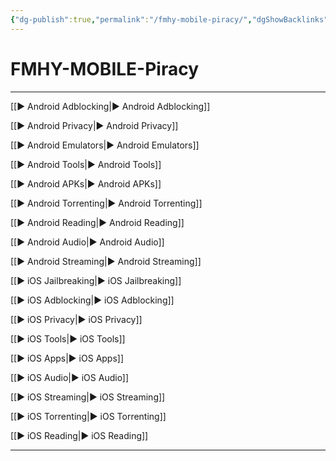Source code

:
 ```yaml
---
{"dg-publish":true,"permalink":"/fmhy-mobile-piracy/","dgShowBacklinks":true,"dgShowLocalGraph":true}
---
```



# FMHY-MOBILE-Piracy

---

[[► Android Adblocking|► Android Adblocking]]

[[► Android Privacy|► Android Privacy]]

[[► Android Emulators|► Android Emulators]]

[[► Android Tools|► Android Tools]]

[[► Android APKs|► Android APKs]]

[[► Android Torrenting|► Android Torrenting]]

[[► Android Reading|► Android Reading]]

[[► Android Audio|► Android Audio]]

[[► Android Streaming|► Android Streaming]]

[[► iOS Jailbreaking|► iOS Jailbreaking]]

[[► iOS Adblocking|► iOS Adblocking]]

[[► iOS Privacy|► iOS Privacy]]

[[► iOS Tools|► iOS Tools]]

[[► iOS Apps|► iOS Apps]]

[[► iOS Audio|► iOS Audio]]

[[► iOS Streaming|► iOS Streaming]]

[[► iOS Torrenting|► iOS Torrenting]]

[[► iOS Reading|► iOS Reading]]

---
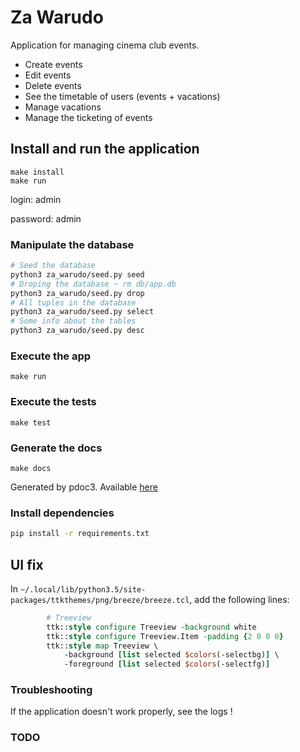# Za Warudo

Application for managing cinema club events.
- Create events
- Edit events
- Delete events
- See the timetable of users (events + vacations)
- Manage vacations
- Manage the ticketing of events




## Install and run the application

```
make install
make run
```

login: admin

password: admin


### Manipulate the database

```bash
# Seed the database
python3 za_warudo/seed.py seed
# Droping the database ~ rm db/app.db
python3 za_warudo/seed.py drop
# All tuples in the database
python3 za_warudo/seed.py select
# Some info about the tables
python3 za_warudo/seed.py desc
```


### Execute the app

```
make run
```


### Execute the tests

```
make test
```

### Generate the docs

```
make docs
```
Generated by pdoc3. Available [here](https://poulposaure.gitlab.io/poo/za_warudo/)

### Install dependencies
```bash
pip install -r requirements.txt
```



## UI fix

In `~/.local/lib/python3.5/site-packages/ttkthemes/png/breeze/breeze.tcl`,
add the following lines:

```tcl
        # Treeview
        ttk::style configure Treeview -background white
        ttk::style configure Treeview.Item -padding {2 0 0 0}
        ttk::style map Treeview \
            -background [list selected $colors(-selectbg)] \
            -foreground [list selected $colors(-selectfg)]
```
### Troubleshooting

If the application doesn't work properly, see the logs !

### TODO



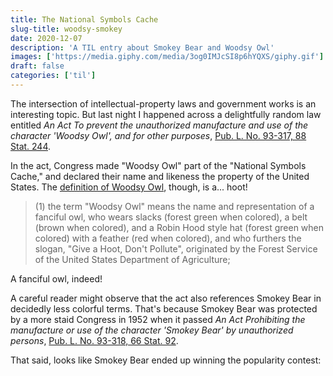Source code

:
 ```yaml
---
title: The National Symbols Cache
slug-title: woodsy-smokey
date: 2020-12-07
description: 'A TIL entry about Smokey Bear and Woodsy Owl'
images: ['https://media.giphy.com/media/3og0IMJcSI8p6hYQXS/giphy.gif']
draft: false
categories: ['til']
---
```


The intersection of intellectual-property laws and government works is an interesting topic. But last night I happened across a delightfully random law entitled _An Act To prevent the unauthorized manufacture and use of the character 'Woodsy Owl', and for other purposes_, [Pub. L. No. 93-317, 88 Stat. 244](https://uscode.house.gov/statutes/pl/93/318.pdf).

In the act, Congress made "Woodsy Owl" part of the "National Symbols Cache," and declared their name and likeness the property of the United States. The [definition of Woodsy Owl](https://uscode.house.gov/view.xhtml?req=granuleid:USC-prelim-title16-section580p&num=0&edition=prelim), though, is a... hoot!

> (1) the term "Woodsy Owl" means the name and representation of a fanciful owl, who wears slacks (forest green when colored), a belt (brown when colored), and a Robin Hood style hat (forest green when colored) with a feather (red when colored), and who furthers the slogan, "Give a Hoot, Don't Pollute", originated by the Forest Service of the United States Department of Agriculture;

A fanciful owl, indeed!

A careful reader might observe that the act also references Smokey Bear in decidedly less colorful terms. That's because Smokey Bear was protected by a more staid Congress in 1952 when it passed _An Act Prohibiting the manufacture or use of the character 'Smokey Bear' by unauthorized persons_, [Pub. L. No. 93-318, 66 Stat. 92](https://www.govinfo.gov/content/pkg/STATUTE-66/pdf/STATUTE-66-Pg91-2.pdf#page=2).

That said, looks like Smokey Bear ended up winning the popularity contest:

<script type="text/javascript" src="https://ssl.gstatic.com/trends_nrtr/2431_RC01/embed_loader.js"></script>
<script type="text/javascript">
trends.embed.renderExploreWidget("TIMESERIES", {"comparisonItem":[{"keyword":"smokey bear","geo":"US","time":"2004-01-01 2020-12-07"},{"keyword":"woodsy owl","geo":"US","time":"2004-01-01 2020-12-07"}],"category":0,"property":""}, {"exploreQuery":"date=all&geo=US&q=smokey%20bear,woodsy%20owl","guestPath":"https://trends.google.com:443/trends/embed/"});
</script>
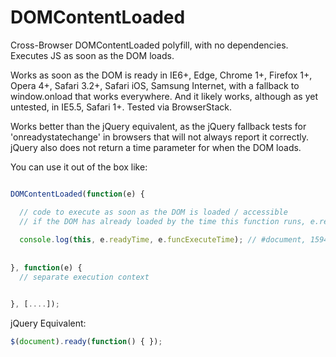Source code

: # DOMContentLoaded
Cross-Browser DOMContentLoaded polyfill, with no dependencies. Executes JS as soon as the DOM loads.

Works as soon as the DOM is ready in IE6+, Edge, Chrome 1+, Firefox 1+, Opera 4+, Safari 3.2+, Safari iOS, Samsung Internet, with a fallback to window.onload that works everywhere. And it likely works, although as yet untested, in IE5.5, Safari 1+. Tested via BrowserStack.

Works better than the jQuery equivalent, as the jQuery fallback tests for 'onreadystatechange' in browsers that will not always report it correctly. jQuery also does not return a time parameter for when the DOM loads.

You can use it out of the box like:

```javascript

DOMContentLoaded(function(e) { 

  // code to execute as soon as the DOM is loaded / accessible
  // if the DOM has already loaded by the time this function runs, e.readyTime will be null
  
  console.log(this, e.readyTime, e.funcExecuteTime); // #document, 1594793362957, 1594793362958
  
  
}, function(e) {
  // separate execution context


}, [....]);

```


jQuery Equivalent:
```javascript
$(document).ready(function() { });
```
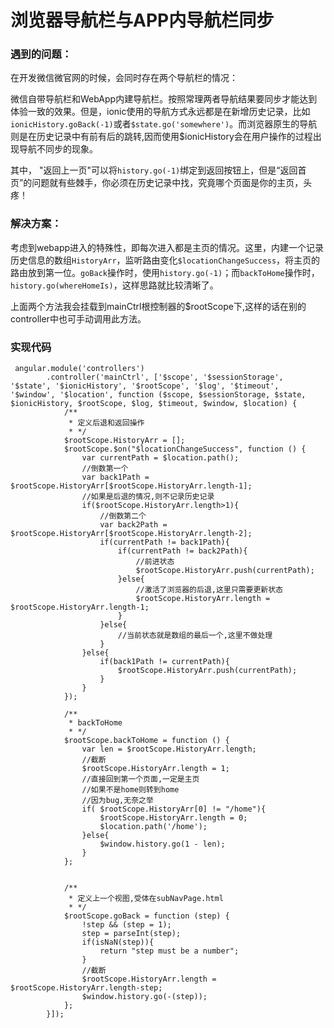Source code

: 浏览器导航栏与APP内导航栏同步
===============

###  遇到的问题：

在开发微信微官网的时候，会同时存在两个导航栏的情况：

微信自带导航栏和WebApp内建导航栏。按照常理两者导航结果要同步才能达到体验一致的效果。但是，ionic使用的导航方式永远都是在新增历史记录，比如`ionicHistory.goBack(-1)`或者`$state.go('somewhere')`。而浏览器原生的导航则是在历史记录中有前有后的跳转,因而使用$ionicHistory会在用户操作的过程出现导航不同步的现象。

其中， "返回上一页"可以将`history.go(-1)`绑定到返回按钮上，但是“返回首页”的问题就有些棘手，你必须在历史记录中找，究竟哪个页面是你的主页，头疼！

###  解决方案：

考虑到webapp进入的特殊性，即每次进入都是主页的情况。这里，内建一个记录历史信息的数组`HistoryArr`，监听路由变化`$locationChangeSuccess`，将主页的路由放到第一位。`goBack`操作时，使用`history.go(-1)`；而`backToHome`操作时，`history.go(whereHomeIs)`，这样思路就比较清晰了。

上面两个方法我会挂载到mainCtrl根控制器的$rootScope下,这样的话在别的controller中也可手动调用此方法。

### 实现代码


```
 angular.module('controllers')
        .controller('mainCtrl', ['$scope', '$sessionStorage', '$state', '$ionicHistory', '$rootScope', '$log', '$timeout', '$window', '$location', function ($scope, $sessionStorage, $state, $ionicHistory, $rootScope, $log, $timeout, $window, $location) {
            /**
             * 定义后退和返回操作
             * */
            $rootScope.HistoryArr = [];
            $rootScope.$on("$locationChangeSuccess", function () {
                var currentPath = $location.path();
                //倒数第一个
                var back1Path = $rootScope.HistoryArr[$rootScope.HistoryArr.length-1];
                //如果是后退的情况,则不记录历史记录
                if($rootScope.HistoryArr.length>1){
                    //倒数第二个
                    var back2Path = $rootScope.HistoryArr[$rootScope.HistoryArr.length-2];
                    if(currentPath != back1Path){
                        if(currentPath != back2Path){
                            //前进状态
                            $rootScope.HistoryArr.push(currentPath);
                        }else{
                            //激活了浏览器的后退,这里只需要更新状态
                            $rootScope.HistoryArr.length = $rootScope.HistoryArr.length-1;
                        }
                    }else{
                        //当前状态就是数组的最后一个,这里不做处理
                    }
                }else{
                    if(back1Path != currentPath){
                        $rootScope.HistoryArr.push(currentPath);
                    }
                }
            });

            /**
             * backToHome
             * */
            $rootScope.backToHome = function () {
                var len = $rootScope.HistoryArr.length;
                //截断
                $rootScope.HistoryArr.length = 1;
                //直接回到第一个页面,一定是主页
                //如果不是home则转到home
                //因为bug,无奈之举
                if( $rootScope.HistoryArr[0] != "/home"){
                    $rootScope.HistoryArr.length = 0;
                    $location.path('/home');
                }else{
                    $window.history.go(1 - len);
                }
            };


            /**
             * 定义上一个视图,受体在subNavPage.html
             * */
            $rootScope.goBack = function (step) {
                !step && (step = 1);
                step = parseInt(step);
                if(isNaN(step)){
                    return "step must be a number";
                }
                //截断
                $rootScope.HistoryArr.length = $rootScope.HistoryArr.length-step;
                $window.history.go(-(step));
            };
        }]);
```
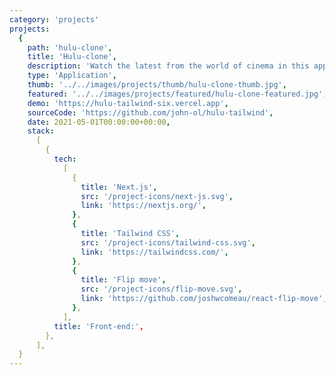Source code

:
 ```yaml
---
category: 'projects'
projects:
  {
    path: 'hulu-clone',
    title: 'Hulu-clone',
    description: 'Watch the latest from the world of cinema in this app. The project has filtering by category. All information is parsing from the TMDB database. Implemented with Next.js and Tailwind CSS frameworks.',
    type: 'Application',
    thumb: '../../images/projects/thumb/hulu-clone-thumb.jpg',
    featured: '../../images/projects/featured/hulu-clone-featured.jpg',
    demo: 'https://hulu-tailwind-six.vercel.app',
    sourceCode: 'https://github.com/john-ol/hulu-tailwind',
    date: 2021-05-01T00:00:00+00:00,
    stack:
      [
        {
          tech:
            [
              {
                title: 'Next.js',
                src: '/project-icons/next-js.svg',
                link: 'https://nextjs.org/',
              },
              {
                title: 'Tailwind CSS',
                src: '/project-icons/tailwind-css.svg',
                link: 'https://tailwindcss.com/',
              },
              {
                title: 'Flip move',
                src: '/project-icons/flip-move.svg',
                link: 'https://github.com/joshwcomeau/react-flip-move',
              },
            ],
          title: 'Front-end:',
        },
      ],
  }
---
```

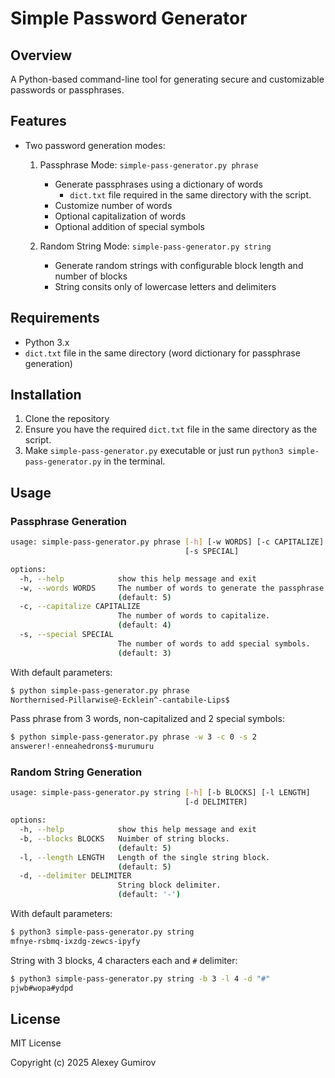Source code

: # Simple Password Generator

## Overview

A Python-based command-line tool for generating secure and customizable passwords or passphrases.

## Features

- Two password generation modes:
  1. Passphrase Mode: `simple-pass-generator.py phrase`
     - Generate passphrases using a dictionary of words
        - `dict.txt` file required in the same directory with the script.
     - Customize number of words
     - Optional capitalization of words
     - Optional addition of special symbols

  2. Random String Mode: `simple-pass-generator.py string`
     - Generate random strings with configurable block length and number of blocks
     - String consits only of lowercase letters and delimiters

## Requirements

- Python 3.x
- `dict.txt` file in the same directory (word dictionary for passphrase generation)

## Installation

1. Clone the repository
2. Ensure you have the required `dict.txt` file in the same directory as the script.
3. Make `simple-pass-generator.py` executable or just run `python3 simple-pass-generator.py` in the terminal.

## Usage

### Passphrase Generation

```bash
usage: simple-pass-generator.py phrase [-h] [-w WORDS] [-c CAPITALIZE]
                                       [-s SPECIAL]

options:
  -h, --help            show this help message and exit
  -w, --words WORDS     The number of words to generate the passphrase.
                        (default: 5)
  -c, --capitalize CAPITALIZE
                        The number of words to capitalize.
                        (default: 4)
  -s, --special SPECIAL
                        The number of words to add special symbols.
                        (default: 3)
```

With default parameters:

```bash
$ python simple-pass-generator.py phrase
Northernised-Pillarwise@-Ecklein^-cantabile-Lips$
```

Pass phrase from 3 words, non-capitalized and 2 special symbols:

```bash
$ python simple-pass-generator.py phrase -w 3 -c 0 -s 2
answerer!-enneahedrons$-murumuru
```

### Random String Generation

```bash
usage: simple-pass-generator.py string [-h] [-b BLOCKS] [-l LENGTH]
                                       [-d DELIMITER]

options:
  -h, --help            show this help message and exit
  -b, --blocks BLOCKS   Nuimber of string blocks.
                        (default: 5)
  -l, --length LENGTH   Length of the single string block.
                        (default: 5)
  -d, --delimiter DELIMITER
                        String block delimiter.
                        (default: '-')
```

With default parameters:

```bash
$ python3 simple-pass-generator.py string
mfnye-rsbmq-ixzdg-zewcs-ipyfy
```

String with 3 blocks, 4 characters each and `#` delimiter:

```bash
$ python3 simple-pass-generator.py string -b 3 -l 4 -d "#"
pjwb#wopa#ydpd
```

## License

MIT License

Copyright (c) 2025 Alexey Gumirov
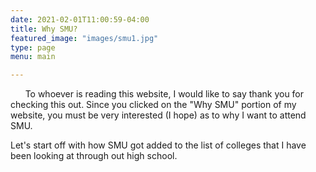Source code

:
 ```yaml
---
date: 2021-02-01T11:00:59-04:00
title: Why SMU?
featured_image: "images/smu1.jpg"
type: page
menu: main

---
```


&nbsp;&nbsp;&nbsp;&nbsp;&nbsp;&nbsp;To whoever is reading this website, I would like to say thank you for checking this out. Since you clicked on the "Why SMU" portion of my website, you must be very interested (I hope) as to why I want to attend SMU. 


Let's start off with how SMU got added to the list of colleges that I have been looking at through out high school.
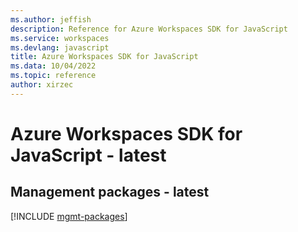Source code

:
 ```yaml
---
ms.author: jeffish
description: Reference for Azure Workspaces SDK for JavaScript
ms.service: workspaces
ms.devlang: javascript
title: Azure Workspaces SDK for JavaScript
ms.data: 10/04/2022
ms.topic: reference
author: xirzec
---
```

# Azure Workspaces SDK for JavaScript - latest

## Management packages - latest
[!INCLUDE [mgmt-packages](workspaces-mgmt-index.md)]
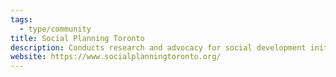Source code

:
 ```yaml
---
tags:
  - type/community
title: Social Planning Toronto
description: Conducts research and advocacy for social development initiatives.
website: https://www.socialplanningtoronto.org/
---
```


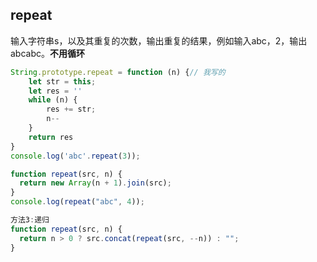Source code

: 



## repeat
输入字符串s，以及其重复的次数，输出重复的结果，例如输入abc，2，输出abcabc。**不用循环**
```javascript
String.prototype.repeat = function (n) {// 我写的
    let str = this;
    let res = ''
    while (n) {
        res += str;
        n--
    }
    return res
}
console.log('abc'.repeat(3));
```

```javascript
function repeat(src, n) {
  return new Array(n + 1).join(src);
}
console.log(repeat("abc", 4));
```
```javascript
方法3:递归
function repeat(src, n) {
  return n > 0 ? src.concat(repeat(src, --n)) : "";
}
```
##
#####
Scan the material above for the string "document", and copy every line where it is found.

EXERCISE OUTPUT
  console.log(this, e.readyTime, e.funcExecuteTime); // #document, 1594793362957, 1594793362958
$(document).ready(function() { });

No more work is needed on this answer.